Bitcoin, Altcoin, Dodgecoin… Who Cares? Only the Block Chain Matters

A very good article to understand the basis of the Block Chain protocol has been released at Wired : Block Chain 2.0: The Renaissance of Money.

Taking the example of the Bitcoin, here is how the Block Chain is explained there :

A Bitcoin network is a decentralized network. Hence, every time a transaction occurs between the members of this network, it needs to be verified and validated so as to ensure that every transaction occurring within the network is between two individual accounts and that there is no risk of double spending.

This process of verification is carried out by some members of the network called miners. The miners use specialized and easily available software along with the processing power of their computers to verify the transactions. This sounds simple enough, but the processing power required to do so is quite herculean. And since the miners are using their bandwidth and electricity to do the verification process, they need to be compensated.

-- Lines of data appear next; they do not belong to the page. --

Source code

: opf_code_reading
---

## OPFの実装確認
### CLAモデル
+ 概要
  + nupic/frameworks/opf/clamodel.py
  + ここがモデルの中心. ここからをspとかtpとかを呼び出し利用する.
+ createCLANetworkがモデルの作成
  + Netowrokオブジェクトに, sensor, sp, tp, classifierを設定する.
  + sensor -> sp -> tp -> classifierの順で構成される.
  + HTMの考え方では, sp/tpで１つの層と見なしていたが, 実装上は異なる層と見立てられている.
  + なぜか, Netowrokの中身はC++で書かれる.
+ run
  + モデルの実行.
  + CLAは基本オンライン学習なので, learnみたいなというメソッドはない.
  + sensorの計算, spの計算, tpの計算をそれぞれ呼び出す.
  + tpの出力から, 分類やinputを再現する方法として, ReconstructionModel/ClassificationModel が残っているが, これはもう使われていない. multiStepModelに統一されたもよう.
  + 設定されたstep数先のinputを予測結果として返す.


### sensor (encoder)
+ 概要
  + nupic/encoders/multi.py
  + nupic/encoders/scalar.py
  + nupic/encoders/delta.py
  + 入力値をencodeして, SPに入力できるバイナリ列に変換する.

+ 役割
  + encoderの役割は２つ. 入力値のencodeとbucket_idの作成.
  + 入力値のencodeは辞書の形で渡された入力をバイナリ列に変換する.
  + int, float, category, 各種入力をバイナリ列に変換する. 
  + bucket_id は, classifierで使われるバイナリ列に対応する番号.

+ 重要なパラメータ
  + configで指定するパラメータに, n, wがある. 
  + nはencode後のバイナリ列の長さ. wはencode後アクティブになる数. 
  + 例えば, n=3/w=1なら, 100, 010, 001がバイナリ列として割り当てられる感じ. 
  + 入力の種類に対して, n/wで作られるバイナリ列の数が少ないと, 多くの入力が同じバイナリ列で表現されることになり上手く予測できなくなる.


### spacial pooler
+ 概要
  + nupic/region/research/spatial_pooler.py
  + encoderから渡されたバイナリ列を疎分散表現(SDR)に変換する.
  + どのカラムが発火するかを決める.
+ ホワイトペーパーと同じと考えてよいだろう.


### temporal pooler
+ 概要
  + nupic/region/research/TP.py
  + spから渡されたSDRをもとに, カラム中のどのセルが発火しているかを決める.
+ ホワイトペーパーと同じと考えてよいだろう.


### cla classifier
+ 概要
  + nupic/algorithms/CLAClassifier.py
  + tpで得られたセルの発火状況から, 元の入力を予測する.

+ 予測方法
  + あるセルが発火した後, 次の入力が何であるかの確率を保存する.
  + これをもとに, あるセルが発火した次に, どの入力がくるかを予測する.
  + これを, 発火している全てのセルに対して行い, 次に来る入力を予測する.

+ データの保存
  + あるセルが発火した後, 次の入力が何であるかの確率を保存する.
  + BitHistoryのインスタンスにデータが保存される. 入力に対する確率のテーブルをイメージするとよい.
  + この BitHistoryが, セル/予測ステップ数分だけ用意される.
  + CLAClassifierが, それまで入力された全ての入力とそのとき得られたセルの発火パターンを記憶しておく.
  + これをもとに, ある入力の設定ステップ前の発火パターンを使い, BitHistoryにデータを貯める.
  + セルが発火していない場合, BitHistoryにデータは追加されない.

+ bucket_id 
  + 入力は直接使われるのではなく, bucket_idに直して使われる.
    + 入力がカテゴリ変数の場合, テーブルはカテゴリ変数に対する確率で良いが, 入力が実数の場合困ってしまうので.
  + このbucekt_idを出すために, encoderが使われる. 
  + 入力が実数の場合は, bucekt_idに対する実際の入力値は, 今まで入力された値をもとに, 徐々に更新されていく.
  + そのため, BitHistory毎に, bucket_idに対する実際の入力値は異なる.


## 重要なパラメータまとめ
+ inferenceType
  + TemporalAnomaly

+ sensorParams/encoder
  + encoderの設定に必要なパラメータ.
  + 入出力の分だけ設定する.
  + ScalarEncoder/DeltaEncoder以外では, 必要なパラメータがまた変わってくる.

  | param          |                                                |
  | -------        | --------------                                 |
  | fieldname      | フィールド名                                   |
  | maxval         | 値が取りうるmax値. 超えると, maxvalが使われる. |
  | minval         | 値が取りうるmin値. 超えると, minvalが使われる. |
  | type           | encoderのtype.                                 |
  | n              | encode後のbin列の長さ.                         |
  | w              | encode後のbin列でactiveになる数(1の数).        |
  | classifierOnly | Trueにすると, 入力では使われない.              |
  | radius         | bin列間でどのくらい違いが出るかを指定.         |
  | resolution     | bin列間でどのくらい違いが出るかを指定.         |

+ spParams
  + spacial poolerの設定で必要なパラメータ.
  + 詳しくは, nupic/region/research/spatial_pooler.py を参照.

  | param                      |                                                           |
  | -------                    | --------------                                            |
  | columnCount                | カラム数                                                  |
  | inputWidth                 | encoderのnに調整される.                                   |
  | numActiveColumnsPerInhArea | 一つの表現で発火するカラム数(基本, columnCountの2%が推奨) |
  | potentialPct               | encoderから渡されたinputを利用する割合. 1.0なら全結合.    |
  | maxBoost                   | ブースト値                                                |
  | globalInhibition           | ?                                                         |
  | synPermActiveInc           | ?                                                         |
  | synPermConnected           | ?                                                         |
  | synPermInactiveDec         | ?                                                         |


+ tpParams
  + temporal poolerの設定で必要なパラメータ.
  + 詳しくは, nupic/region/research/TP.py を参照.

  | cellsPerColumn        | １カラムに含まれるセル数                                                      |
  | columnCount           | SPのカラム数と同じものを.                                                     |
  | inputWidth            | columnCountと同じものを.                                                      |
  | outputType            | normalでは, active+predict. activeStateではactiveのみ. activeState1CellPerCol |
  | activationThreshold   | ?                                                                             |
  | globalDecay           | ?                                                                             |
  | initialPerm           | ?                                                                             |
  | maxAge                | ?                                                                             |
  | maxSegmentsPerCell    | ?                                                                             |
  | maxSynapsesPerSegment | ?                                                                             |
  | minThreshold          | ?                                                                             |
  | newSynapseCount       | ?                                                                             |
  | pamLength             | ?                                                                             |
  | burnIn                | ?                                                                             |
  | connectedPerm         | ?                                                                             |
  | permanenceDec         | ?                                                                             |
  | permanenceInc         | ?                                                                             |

This is where the Block Chain begin to take shape. Every few minutes a ‘block’ of all the transactions occurring over the Bitcoin network is created by a miner. Essentially the miner has created a verified transaction file which holds a copied record of all the transactions that have occurred in the network over the past 10 minutes. The word to highlight here is verified. The miner uses the computational power of his computer to assure all members of the network that each transaction is between 2 parties only and that there is no problem of double spending.

For his efforts, the miner is compensated in Bitcoins. This is where the math’s of the currency and the way that it differs from the normal fractional banking system kicks in. The total amount of Bitcoins that can ever exist is fixed at 21 million. As the quantity of money is fixed, the payment made to the miner is much like mining currency out of a reservoir.

As each transaction in every block is made at a specific time, each block is linked to the previous block of transactions. By grouping these blocks we get what is referred to as the Block Chain. And since this grouping of blocks occurs as per the protocol dictated by the algorithm underpinning the creation of Bitcoins, this protocol is defined as the Block Chain protocol.